I want someone who has never heard of DFDL to understand why DFDL is relevant to them. I want to follow Euclid's approach: start with simple facts about data and then incrementally build upon them using basic logic. Hopefully, by the end of a series of steps the person will say, "Ah, yes, I see how DFDL is relevant to me." Below is my stab at this. Does each step follow from the previous steps? Is each step easy to understand? Are there typos? Am I missing steps? Are there flaws in my logic? Am I missing alternative explanations and conclusions? Please help! /Roger
DFDL is relevant to you ... here's why
1. Everywhere one turns one sees data being created and consumed.
2. Not only do humans create and consume data, but software and hardware do as well.
3. The data is represented (structured, formatted) in various ways.
4. A data consumer may find one representation more usable (efficient, practical, suitable) than another. For example, the data to be consumed is in a textual Comma Separated Value (CSV) representation but the consumer is a Java application which finds Java objects to be a more useable representation. Another example, the data to be consumed is in a binary representation but the consumer is a person who finds XML documents to be a more usable representation.
5. Consumers receiving data in a less desirable representation may wish to have it converted to a more usable representation.
6. A DFDL processor is a tool that converts one representation to another.
7. Converting a representation requires first understanding the representation.
8. Understanding a representation requires describing the representation.
9. DFDL is a language for describing data representations.
10. When data to be consumed is in a less desirable representation, use DFDL to describe the data, provide the DFDL description to a DFDL processor for converting the representation to a more usable representation, and then consume the data in its usable representation.

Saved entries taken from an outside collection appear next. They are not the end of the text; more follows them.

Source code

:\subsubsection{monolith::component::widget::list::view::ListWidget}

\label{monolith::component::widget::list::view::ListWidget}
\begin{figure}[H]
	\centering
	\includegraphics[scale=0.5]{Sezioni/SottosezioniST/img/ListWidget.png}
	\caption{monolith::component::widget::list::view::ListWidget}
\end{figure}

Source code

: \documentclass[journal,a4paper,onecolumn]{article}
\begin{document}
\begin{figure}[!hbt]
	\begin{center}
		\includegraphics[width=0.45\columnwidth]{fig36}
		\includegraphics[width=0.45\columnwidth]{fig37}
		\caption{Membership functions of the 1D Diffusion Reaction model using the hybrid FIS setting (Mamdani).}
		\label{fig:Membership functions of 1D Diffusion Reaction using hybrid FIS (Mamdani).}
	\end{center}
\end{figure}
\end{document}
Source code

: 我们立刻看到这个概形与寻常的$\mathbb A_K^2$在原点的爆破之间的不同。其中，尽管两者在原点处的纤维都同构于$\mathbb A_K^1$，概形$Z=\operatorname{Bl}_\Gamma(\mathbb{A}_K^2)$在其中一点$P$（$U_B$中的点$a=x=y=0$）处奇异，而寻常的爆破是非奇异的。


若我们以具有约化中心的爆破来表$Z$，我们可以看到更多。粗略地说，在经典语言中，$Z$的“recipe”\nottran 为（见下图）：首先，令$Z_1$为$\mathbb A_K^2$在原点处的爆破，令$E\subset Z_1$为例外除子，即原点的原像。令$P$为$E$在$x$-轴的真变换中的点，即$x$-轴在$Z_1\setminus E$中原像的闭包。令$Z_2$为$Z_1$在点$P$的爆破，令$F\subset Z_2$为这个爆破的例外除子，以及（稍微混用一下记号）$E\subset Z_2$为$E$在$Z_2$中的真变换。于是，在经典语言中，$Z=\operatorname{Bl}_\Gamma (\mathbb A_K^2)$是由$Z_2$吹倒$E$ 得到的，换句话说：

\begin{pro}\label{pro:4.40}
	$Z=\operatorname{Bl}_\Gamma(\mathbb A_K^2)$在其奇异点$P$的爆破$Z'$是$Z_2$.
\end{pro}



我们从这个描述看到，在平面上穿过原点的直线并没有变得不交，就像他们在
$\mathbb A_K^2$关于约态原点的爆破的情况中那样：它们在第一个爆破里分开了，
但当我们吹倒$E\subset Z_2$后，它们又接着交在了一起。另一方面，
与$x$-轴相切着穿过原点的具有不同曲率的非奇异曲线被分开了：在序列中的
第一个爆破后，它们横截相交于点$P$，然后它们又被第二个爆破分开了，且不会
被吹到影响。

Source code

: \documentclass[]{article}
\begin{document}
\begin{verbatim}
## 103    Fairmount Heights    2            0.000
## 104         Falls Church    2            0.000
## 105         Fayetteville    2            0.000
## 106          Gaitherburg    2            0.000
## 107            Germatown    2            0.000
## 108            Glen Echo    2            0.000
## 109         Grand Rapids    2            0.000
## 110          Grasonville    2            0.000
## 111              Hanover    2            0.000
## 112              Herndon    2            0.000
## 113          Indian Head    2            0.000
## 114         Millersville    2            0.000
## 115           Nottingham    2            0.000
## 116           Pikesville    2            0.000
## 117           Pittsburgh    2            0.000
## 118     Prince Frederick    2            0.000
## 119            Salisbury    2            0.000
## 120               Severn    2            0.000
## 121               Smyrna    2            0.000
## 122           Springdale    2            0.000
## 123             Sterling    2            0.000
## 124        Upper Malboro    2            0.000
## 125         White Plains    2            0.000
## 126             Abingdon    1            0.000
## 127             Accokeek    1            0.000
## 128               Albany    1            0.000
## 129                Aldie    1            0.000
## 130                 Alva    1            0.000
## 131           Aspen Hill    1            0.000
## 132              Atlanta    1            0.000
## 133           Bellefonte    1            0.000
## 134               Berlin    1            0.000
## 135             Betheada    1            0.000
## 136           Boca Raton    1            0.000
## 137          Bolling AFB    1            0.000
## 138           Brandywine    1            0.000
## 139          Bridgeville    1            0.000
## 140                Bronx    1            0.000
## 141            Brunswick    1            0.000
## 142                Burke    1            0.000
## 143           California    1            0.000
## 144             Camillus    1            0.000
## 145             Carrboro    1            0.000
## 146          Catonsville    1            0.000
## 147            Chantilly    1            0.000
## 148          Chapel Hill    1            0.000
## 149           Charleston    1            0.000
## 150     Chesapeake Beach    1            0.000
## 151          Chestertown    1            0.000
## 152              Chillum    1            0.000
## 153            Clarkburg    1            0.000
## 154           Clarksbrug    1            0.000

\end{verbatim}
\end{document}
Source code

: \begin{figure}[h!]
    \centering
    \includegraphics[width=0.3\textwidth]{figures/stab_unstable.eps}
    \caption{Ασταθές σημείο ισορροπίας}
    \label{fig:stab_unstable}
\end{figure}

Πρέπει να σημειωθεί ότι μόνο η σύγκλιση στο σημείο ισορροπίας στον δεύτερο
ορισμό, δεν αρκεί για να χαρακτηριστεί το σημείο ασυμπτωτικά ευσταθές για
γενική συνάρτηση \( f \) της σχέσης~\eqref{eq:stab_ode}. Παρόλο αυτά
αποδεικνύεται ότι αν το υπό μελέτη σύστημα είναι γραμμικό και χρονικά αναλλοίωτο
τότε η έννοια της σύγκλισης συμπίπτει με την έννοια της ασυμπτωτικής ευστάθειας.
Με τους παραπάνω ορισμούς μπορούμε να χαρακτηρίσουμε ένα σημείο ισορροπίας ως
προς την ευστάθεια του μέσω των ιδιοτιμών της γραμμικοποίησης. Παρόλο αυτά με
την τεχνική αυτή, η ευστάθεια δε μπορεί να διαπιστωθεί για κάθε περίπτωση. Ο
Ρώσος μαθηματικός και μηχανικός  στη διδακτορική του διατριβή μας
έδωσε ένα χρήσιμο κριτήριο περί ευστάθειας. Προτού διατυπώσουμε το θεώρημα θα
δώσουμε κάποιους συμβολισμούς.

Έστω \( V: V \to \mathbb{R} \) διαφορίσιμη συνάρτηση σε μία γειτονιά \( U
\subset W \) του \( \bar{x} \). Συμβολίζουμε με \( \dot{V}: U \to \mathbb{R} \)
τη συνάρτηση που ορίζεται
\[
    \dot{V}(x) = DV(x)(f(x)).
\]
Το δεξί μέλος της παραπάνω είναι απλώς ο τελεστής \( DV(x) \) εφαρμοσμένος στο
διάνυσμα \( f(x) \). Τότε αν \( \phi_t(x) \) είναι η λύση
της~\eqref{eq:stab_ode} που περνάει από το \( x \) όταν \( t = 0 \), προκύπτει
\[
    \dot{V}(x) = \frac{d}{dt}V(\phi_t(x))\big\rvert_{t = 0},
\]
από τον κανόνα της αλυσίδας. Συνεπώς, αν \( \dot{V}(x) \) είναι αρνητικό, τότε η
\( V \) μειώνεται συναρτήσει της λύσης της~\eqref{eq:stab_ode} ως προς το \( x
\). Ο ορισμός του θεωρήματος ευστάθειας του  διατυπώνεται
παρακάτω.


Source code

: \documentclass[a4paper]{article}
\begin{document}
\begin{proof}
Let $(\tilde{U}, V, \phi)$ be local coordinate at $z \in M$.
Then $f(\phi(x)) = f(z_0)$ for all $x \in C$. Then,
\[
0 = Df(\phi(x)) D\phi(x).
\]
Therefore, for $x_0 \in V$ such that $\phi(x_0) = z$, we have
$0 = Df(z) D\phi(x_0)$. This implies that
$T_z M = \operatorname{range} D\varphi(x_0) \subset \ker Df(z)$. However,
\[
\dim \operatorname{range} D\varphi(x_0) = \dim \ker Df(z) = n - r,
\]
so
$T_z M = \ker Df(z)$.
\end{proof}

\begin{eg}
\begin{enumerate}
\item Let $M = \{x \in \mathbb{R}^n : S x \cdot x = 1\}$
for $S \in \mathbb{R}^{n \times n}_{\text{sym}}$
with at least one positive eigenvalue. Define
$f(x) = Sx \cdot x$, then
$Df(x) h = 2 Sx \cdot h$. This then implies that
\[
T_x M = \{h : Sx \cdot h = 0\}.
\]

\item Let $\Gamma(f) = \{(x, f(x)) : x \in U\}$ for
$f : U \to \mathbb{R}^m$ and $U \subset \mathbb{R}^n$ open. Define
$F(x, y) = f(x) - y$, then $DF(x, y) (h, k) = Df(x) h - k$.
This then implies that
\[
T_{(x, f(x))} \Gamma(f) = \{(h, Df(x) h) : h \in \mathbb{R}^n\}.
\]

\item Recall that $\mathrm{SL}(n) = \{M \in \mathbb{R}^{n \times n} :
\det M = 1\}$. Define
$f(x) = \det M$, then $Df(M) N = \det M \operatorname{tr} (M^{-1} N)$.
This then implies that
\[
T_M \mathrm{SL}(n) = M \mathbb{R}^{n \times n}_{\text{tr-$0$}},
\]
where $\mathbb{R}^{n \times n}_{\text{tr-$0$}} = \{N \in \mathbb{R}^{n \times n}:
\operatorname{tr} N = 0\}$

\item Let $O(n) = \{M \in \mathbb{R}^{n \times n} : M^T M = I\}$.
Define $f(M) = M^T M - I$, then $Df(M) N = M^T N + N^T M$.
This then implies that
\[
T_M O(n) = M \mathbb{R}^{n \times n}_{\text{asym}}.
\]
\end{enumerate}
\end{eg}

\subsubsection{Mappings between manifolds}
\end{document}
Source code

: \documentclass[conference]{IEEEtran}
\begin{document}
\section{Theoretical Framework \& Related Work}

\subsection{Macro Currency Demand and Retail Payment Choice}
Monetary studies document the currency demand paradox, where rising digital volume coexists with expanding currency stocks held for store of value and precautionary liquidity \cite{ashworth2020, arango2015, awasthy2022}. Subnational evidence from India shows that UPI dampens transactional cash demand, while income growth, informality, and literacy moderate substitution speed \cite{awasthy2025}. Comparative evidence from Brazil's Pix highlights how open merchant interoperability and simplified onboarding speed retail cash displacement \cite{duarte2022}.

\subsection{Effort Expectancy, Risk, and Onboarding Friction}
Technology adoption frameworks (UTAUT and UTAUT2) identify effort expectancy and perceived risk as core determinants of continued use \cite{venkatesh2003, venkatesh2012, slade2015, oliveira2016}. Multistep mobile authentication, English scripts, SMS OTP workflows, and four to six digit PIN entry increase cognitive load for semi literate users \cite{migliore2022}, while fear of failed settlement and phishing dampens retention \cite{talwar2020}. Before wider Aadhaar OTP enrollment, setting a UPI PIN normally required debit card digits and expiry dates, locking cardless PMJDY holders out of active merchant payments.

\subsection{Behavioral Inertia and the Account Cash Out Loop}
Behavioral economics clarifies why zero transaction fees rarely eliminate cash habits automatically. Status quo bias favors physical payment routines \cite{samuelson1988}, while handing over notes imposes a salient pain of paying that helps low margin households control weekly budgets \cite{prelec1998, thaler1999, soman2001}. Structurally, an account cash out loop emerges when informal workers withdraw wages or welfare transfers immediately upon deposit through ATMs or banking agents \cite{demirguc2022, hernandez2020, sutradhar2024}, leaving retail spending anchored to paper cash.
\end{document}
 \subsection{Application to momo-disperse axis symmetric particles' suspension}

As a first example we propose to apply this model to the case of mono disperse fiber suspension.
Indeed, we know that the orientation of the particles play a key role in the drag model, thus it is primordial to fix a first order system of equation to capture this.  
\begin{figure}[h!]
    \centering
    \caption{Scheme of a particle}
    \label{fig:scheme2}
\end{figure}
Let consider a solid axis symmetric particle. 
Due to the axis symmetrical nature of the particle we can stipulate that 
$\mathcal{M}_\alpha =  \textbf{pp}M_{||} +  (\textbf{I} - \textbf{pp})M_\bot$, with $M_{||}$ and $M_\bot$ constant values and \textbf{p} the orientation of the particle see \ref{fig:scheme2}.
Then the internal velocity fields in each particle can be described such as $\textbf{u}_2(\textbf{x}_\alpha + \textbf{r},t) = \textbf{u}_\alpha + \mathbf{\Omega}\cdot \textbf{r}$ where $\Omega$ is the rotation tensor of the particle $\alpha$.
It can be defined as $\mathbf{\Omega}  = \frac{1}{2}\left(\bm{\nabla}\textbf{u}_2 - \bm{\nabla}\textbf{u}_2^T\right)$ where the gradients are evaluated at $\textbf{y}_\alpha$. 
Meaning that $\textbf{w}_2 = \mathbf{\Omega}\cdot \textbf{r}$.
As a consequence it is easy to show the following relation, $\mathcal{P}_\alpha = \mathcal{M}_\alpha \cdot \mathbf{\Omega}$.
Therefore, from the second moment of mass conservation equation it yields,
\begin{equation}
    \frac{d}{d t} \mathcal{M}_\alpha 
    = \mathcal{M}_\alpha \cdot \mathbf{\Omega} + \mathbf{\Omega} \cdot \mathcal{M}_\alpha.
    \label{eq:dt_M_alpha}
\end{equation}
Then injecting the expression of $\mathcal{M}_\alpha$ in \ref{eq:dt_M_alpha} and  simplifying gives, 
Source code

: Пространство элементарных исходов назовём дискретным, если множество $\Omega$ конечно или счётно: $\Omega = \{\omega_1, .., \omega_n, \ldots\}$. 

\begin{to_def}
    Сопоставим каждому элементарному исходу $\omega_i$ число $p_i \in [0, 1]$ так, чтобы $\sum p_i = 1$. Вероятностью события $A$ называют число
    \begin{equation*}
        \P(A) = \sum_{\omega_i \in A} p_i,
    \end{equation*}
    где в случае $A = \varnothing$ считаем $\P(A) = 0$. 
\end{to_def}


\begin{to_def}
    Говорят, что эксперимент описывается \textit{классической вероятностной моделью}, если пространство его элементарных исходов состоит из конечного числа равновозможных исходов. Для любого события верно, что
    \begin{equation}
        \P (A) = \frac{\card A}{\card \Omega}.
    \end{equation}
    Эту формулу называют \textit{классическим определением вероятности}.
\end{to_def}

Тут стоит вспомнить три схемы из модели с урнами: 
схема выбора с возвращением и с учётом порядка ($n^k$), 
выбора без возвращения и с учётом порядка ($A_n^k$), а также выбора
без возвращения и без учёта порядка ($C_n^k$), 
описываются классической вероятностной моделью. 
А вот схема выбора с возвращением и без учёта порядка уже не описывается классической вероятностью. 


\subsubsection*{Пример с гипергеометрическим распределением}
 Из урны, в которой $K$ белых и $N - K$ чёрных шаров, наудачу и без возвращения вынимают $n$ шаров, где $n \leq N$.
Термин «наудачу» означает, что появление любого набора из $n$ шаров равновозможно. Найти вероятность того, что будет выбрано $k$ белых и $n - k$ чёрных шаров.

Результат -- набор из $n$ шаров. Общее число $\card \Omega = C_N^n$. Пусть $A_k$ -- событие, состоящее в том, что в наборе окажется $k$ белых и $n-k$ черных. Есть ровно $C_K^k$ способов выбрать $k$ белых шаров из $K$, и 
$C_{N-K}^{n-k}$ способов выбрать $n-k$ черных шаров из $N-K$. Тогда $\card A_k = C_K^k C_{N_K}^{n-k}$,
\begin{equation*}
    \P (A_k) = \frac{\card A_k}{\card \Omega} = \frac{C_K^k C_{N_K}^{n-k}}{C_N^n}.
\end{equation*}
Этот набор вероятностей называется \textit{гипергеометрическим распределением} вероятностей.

Re: Seek your help in creating a Euclid-like reasoning for why one should use DFDL

Posted by "Beckerle, Mike" <mb...@tresys.com>.

The one issue I would suggest you need to think about around this Euclidean approach is distinguishing this "convert" of data you talk about, from general "transformation" of data.

If you start with Data in representation A (in some file format) and you want it in B (in a RDBMS), you have two problems:

(1) You need to describe data A to make it available to step (2)
(2) You need to express how to transform it into B (which may also involve describing B, or that might be implied by the transformation)

The point is DFDL is only about problem (1) above. Not problem (2).

So when you describe DFDL as "converting" from one representation to another desired representation, this "convert" is much more limited than fully general "transformation" of data, yet the two words aren't that clearly distinct in meaning. They're synonyms to most people. (Convert, Transform, Adapt, Evolve, Massage, Extrude, Morph, Map, ....)

There's some essence to the conversion that DFDL is about which is less powerful than general transformation.

This is a nuance that is hard to capture.








________________________________
From: Costello, Roger L. <co...@mitre.org>
Sent: Thursday, November 7, 2019 8:42 AM
To: users@daffodil.apache.org <us...@daffodil.apache.org>
Subject: Seek your help in creating a Euclid-like reasoning for why one should use DFDL


Hi Folks,

Long ago I read Euclid. It is a fabulous book. It begins with simple facts and then incrementally builds upon them using basic logic to formulate increasingly sophisticated concepts.

I want someone who has never heard of DFDL to understand why DFDL is relevant to them. I want to follow Euclid’s approach: start with simple facts about data and then incrementally build upon them using basic logic. Hopefully, by the end of a series of steps the person will say, “Ah, yes, I see how DFDL is relevant to me.” Below is my stab at this. Does each step follow from the previous steps? Is each step easy to understand? Are there typos? Am I missing steps? Are there flaws in my logic? Am I missing alternative explanations and conclusions?  Please help! /Roger

DFDL is relevant to you … here’s why

1. Everywhere one turns one sees data being created and consumed.

2. Not only do humans create and consume data, but software and hardware do as well.

3. The data is represented (structured, formatted) in various ways.

4. A data consumer may find one representation more usable (efficient, practical, suitable) than another. For example, the data to be consumed is in a textual Comma Separated Value (CSV) representation but the consumer is a Java application which finds Java objects to be a more useable representation. Another example, the data to be consumed is in a binary representation but the consumer is a person who finds XML documents to be a more usable representation.

5. Consumers receiving data in a less desirable representation may wish to have it converted to a more usable representation.

6. A DFDL processor is a tool that converts one representation to another.

7. Converting a representation requires first understanding the representation.

8. Understanding a representation requires describing the representation.

9. DFDL is a language for describing data representations.

10. When data to be consumed is in a less desirable representation, use DFDL to describe the data, provide the DFDL description to a DFDL processor for converting the representation to a more usable representation, and then consume the data in its usable representation.